I think you (Anne and Liz) were suggesting there might be an important distinction between interdisciplinary and transdisciplinary work. You have me wondering, does transdisciplinary work eventually become interdisciplinary discipline after a while? In what ways do the professors in a multidisciplinary disciplines find themselves transformed (or not) by their contact with colleagues and students who hold such varied interests? The gap that interdisciplinary work bridges may not be as great as the gulf between Physics and English Literature or feminist critical thought, but it could be as different as architecture and art history, planning, GIS applications, or environmental studies (itself another interdisciplinary area of study).

Do you suspect that there are risks of just creating new monolithic disciplines out of formalized interdisciplinary activity (e.g., Cities, Environmental Studies)?

I like the question you raised about formalizing a requirement of participation in transdisciplinary activity. One potential advantage might be that students' perspectives would be expanded by the requirement without actually losing focus on their central interest. Would you anticipate problems in terms of limits on resources? Does it matter if professors or departments prefer to focus their relatively limited resources upon students who are likely to pursue their multidisciplinary programs?

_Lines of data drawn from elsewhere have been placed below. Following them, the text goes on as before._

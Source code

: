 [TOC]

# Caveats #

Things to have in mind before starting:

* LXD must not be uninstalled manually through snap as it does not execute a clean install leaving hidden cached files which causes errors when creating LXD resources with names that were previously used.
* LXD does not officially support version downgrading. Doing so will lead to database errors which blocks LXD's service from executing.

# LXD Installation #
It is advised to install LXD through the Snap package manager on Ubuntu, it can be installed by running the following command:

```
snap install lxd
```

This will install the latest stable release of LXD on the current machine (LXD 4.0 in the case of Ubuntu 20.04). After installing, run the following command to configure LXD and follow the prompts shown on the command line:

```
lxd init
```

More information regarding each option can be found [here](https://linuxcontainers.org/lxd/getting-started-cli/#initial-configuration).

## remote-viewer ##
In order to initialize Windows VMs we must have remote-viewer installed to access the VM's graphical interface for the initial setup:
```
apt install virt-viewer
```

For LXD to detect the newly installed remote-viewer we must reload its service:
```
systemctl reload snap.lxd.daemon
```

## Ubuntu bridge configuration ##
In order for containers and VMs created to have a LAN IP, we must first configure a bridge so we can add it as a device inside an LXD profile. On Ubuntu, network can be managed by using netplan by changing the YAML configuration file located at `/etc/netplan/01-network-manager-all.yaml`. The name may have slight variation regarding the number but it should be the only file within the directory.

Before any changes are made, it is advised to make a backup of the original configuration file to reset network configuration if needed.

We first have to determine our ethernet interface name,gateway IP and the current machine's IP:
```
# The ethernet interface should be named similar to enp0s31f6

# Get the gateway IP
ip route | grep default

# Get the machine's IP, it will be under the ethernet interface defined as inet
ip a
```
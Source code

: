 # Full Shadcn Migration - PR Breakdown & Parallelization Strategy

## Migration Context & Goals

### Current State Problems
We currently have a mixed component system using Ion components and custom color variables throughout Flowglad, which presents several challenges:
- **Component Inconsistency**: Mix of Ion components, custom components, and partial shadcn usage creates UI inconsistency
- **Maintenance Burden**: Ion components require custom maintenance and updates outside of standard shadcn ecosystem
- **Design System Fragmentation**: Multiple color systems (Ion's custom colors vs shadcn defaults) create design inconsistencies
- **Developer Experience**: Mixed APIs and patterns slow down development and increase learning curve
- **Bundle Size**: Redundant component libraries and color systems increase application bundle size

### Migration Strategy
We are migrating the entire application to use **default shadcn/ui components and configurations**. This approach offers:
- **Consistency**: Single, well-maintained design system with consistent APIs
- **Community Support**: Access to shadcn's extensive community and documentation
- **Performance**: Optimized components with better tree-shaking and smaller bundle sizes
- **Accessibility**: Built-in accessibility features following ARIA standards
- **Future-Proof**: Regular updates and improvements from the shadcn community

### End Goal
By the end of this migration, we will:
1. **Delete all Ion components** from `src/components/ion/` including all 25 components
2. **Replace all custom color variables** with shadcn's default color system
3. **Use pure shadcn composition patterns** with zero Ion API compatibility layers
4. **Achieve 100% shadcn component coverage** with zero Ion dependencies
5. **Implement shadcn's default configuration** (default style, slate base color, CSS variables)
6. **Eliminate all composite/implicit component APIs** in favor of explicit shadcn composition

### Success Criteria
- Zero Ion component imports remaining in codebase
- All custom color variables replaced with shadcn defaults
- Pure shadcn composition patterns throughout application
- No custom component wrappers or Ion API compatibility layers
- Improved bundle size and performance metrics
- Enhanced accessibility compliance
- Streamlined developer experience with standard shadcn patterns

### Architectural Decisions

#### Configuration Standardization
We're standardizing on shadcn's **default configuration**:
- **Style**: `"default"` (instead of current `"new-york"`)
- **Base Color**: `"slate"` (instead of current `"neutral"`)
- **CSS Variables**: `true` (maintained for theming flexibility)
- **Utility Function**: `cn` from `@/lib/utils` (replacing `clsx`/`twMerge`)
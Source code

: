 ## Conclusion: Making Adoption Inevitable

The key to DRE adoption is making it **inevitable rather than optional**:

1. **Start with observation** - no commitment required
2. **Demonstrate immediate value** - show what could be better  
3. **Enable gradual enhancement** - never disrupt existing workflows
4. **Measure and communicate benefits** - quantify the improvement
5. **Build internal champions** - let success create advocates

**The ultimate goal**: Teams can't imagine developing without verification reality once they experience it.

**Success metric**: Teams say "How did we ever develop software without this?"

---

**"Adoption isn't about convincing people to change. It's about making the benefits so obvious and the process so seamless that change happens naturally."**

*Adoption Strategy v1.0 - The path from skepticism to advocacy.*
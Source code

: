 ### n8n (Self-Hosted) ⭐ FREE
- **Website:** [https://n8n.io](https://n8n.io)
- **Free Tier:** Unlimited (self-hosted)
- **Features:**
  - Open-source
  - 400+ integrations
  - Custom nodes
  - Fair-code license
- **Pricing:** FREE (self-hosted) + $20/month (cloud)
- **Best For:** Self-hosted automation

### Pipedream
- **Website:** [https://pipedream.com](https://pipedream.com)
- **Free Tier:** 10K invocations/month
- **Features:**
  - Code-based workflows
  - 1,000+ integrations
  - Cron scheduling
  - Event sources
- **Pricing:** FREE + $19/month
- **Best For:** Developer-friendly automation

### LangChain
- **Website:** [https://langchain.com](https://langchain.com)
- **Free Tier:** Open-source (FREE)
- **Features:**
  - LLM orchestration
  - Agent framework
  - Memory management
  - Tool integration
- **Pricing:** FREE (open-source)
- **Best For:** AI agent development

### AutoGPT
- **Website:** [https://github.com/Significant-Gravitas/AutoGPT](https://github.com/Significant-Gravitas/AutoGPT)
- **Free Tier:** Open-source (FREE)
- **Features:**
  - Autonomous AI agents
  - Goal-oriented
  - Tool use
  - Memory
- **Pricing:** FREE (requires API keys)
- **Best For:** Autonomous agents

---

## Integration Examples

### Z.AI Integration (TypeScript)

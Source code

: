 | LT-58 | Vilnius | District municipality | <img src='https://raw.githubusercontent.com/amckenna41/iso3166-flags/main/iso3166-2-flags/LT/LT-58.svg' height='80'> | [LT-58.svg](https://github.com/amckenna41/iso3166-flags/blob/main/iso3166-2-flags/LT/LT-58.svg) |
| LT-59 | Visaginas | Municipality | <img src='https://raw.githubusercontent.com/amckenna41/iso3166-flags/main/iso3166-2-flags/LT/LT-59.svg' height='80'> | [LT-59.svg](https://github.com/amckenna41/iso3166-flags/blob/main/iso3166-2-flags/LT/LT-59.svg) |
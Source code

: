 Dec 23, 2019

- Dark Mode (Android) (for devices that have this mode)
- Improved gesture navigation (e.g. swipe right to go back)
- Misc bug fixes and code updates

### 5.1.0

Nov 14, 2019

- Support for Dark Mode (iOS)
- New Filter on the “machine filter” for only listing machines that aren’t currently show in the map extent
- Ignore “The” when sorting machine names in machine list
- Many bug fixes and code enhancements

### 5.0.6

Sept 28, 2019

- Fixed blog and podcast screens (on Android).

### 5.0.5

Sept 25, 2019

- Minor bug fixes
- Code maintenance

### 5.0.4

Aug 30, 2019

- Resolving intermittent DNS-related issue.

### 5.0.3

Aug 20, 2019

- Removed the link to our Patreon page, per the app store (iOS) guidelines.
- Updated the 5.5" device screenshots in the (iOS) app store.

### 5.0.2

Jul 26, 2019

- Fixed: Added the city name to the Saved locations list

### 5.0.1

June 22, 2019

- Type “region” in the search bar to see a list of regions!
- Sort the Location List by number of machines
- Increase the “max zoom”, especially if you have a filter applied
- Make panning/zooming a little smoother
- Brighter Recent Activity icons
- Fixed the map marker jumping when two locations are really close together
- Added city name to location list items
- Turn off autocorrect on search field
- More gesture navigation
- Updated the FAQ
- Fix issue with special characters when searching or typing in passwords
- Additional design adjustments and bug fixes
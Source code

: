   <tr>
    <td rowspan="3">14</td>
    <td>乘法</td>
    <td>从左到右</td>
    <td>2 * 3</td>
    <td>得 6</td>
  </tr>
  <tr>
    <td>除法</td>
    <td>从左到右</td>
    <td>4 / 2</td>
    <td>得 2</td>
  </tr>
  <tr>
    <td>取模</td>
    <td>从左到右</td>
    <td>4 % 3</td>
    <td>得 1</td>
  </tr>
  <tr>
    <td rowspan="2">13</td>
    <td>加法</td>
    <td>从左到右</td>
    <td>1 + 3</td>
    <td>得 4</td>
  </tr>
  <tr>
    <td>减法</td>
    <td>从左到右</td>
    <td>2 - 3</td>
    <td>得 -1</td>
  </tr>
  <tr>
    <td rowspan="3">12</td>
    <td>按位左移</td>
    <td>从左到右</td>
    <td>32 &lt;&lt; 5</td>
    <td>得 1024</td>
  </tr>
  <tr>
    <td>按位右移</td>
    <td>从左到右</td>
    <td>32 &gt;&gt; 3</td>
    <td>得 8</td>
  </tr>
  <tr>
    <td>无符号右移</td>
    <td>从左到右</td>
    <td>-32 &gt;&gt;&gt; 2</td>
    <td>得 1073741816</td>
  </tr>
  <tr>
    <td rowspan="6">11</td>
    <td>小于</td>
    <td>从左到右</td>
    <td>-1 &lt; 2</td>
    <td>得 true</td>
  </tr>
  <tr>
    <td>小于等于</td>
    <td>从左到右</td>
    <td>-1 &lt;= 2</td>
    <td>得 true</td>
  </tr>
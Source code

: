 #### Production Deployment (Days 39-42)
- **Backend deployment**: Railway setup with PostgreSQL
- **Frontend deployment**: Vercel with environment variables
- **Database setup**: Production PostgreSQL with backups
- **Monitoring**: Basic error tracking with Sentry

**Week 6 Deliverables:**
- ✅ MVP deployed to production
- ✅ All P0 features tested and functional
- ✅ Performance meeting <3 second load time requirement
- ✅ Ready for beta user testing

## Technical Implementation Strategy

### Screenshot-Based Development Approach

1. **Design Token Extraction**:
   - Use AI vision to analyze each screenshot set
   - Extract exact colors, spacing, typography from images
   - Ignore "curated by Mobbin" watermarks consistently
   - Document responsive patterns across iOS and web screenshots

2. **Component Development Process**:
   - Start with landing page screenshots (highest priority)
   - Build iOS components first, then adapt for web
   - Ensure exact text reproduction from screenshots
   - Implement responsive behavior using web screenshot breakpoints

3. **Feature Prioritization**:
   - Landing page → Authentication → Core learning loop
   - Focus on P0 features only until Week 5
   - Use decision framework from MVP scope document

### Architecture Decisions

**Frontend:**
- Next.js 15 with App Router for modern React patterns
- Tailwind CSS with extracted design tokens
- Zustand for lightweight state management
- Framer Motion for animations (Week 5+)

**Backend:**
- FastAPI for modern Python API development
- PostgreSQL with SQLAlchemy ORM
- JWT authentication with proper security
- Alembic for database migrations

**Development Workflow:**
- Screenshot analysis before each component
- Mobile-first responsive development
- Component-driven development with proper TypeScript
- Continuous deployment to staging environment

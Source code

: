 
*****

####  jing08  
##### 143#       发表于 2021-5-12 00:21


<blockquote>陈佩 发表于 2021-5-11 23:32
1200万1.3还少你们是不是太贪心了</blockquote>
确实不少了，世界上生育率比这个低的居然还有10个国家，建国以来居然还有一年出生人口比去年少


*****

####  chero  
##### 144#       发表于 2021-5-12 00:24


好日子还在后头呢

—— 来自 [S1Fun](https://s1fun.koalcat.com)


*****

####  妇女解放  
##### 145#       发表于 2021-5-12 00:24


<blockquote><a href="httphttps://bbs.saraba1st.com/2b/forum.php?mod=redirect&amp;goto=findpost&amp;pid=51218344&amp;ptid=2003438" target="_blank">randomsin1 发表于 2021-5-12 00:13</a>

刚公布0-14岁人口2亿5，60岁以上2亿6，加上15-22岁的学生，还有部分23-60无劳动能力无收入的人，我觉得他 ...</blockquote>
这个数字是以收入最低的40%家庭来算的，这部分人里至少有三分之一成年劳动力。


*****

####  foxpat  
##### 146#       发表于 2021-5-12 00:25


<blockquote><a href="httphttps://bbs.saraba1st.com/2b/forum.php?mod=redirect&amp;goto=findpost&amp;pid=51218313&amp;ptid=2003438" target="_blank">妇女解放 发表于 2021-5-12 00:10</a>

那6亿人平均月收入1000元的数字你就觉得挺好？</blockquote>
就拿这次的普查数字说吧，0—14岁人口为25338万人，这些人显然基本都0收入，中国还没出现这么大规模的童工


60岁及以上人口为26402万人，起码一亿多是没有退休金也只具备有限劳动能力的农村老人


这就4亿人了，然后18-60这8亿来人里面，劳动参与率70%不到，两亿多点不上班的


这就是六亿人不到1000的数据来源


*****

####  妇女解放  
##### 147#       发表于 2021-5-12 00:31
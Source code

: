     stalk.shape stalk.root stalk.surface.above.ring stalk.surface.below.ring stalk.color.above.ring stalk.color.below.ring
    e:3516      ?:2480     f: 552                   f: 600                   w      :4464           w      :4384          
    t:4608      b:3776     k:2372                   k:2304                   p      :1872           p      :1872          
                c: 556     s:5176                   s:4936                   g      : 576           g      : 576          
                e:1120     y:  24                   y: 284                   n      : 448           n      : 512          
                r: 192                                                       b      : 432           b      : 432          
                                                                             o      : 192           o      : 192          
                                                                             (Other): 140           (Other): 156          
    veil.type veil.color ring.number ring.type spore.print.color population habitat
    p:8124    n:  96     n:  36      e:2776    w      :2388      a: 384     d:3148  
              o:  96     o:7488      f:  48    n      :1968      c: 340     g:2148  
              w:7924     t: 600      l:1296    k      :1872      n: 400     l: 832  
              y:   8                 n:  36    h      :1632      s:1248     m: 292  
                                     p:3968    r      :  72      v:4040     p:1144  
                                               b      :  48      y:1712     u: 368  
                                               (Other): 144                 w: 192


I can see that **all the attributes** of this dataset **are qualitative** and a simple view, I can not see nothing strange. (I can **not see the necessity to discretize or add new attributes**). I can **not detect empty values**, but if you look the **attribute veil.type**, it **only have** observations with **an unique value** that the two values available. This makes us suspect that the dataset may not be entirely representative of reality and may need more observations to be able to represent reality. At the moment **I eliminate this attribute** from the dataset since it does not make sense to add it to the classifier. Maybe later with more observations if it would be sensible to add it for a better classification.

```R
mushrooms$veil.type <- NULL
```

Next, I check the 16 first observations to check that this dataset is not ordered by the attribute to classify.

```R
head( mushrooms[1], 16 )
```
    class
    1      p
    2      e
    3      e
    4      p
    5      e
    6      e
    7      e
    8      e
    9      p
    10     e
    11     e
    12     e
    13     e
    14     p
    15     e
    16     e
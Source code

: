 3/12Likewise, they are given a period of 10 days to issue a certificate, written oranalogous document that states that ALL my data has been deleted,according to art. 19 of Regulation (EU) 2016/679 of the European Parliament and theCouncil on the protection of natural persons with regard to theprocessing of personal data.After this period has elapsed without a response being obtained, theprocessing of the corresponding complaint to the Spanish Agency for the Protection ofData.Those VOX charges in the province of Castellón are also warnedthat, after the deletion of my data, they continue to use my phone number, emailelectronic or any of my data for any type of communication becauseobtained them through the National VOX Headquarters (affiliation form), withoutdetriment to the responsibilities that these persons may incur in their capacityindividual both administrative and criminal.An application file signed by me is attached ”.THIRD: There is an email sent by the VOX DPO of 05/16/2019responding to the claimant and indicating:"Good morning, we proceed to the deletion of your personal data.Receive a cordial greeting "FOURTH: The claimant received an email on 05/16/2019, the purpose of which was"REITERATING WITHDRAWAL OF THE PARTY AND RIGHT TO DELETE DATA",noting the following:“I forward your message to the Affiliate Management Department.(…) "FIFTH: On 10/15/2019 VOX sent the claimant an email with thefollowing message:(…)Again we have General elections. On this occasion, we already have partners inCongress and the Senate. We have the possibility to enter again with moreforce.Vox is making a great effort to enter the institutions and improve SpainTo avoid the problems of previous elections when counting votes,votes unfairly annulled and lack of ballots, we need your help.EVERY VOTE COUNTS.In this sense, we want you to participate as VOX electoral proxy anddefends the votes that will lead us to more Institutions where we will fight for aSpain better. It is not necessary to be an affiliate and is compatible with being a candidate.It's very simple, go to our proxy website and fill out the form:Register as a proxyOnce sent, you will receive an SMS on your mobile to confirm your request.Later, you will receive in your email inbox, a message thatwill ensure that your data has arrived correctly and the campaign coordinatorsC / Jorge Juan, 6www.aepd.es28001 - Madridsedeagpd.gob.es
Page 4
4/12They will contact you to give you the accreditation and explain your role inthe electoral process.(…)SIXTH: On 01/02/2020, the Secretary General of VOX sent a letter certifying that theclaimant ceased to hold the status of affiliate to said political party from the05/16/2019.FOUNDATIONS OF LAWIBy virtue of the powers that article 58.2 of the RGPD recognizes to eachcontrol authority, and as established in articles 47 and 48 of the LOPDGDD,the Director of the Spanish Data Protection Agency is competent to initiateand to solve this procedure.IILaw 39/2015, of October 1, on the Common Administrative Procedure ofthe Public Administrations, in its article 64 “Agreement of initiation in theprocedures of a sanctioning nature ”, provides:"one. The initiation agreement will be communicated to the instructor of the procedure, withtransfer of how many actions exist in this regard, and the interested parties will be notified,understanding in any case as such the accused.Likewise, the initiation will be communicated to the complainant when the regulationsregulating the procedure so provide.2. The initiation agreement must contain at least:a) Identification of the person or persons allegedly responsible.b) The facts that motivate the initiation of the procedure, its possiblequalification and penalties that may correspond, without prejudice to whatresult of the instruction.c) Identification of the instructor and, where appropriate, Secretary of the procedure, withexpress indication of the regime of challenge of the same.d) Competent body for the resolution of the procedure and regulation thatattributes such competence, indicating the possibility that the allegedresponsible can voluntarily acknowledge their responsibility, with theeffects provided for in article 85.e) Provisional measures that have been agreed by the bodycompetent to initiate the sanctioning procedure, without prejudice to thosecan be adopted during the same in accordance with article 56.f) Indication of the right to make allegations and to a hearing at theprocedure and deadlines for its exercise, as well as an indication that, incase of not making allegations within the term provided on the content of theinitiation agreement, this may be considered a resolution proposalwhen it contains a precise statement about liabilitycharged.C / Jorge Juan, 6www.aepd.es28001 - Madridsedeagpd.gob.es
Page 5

Then again, depending on how we define what counts towards this requirement, it may turn out that enough programs already exist, and even that many students already participate in some aspect of this during the course of their student careers; still, that might be quite different from requiring seniors to participate in a transdisciplinary capstone colloquium.

Finally, Sky Stegall articulated a "path to feminizing physics. "Given our conversation today, I wonder if we might think of this as transgendering physics, in the broad sense of crossing back and forth across the constructs of gender and physics, disrupting and redistricting the boundaries as we go.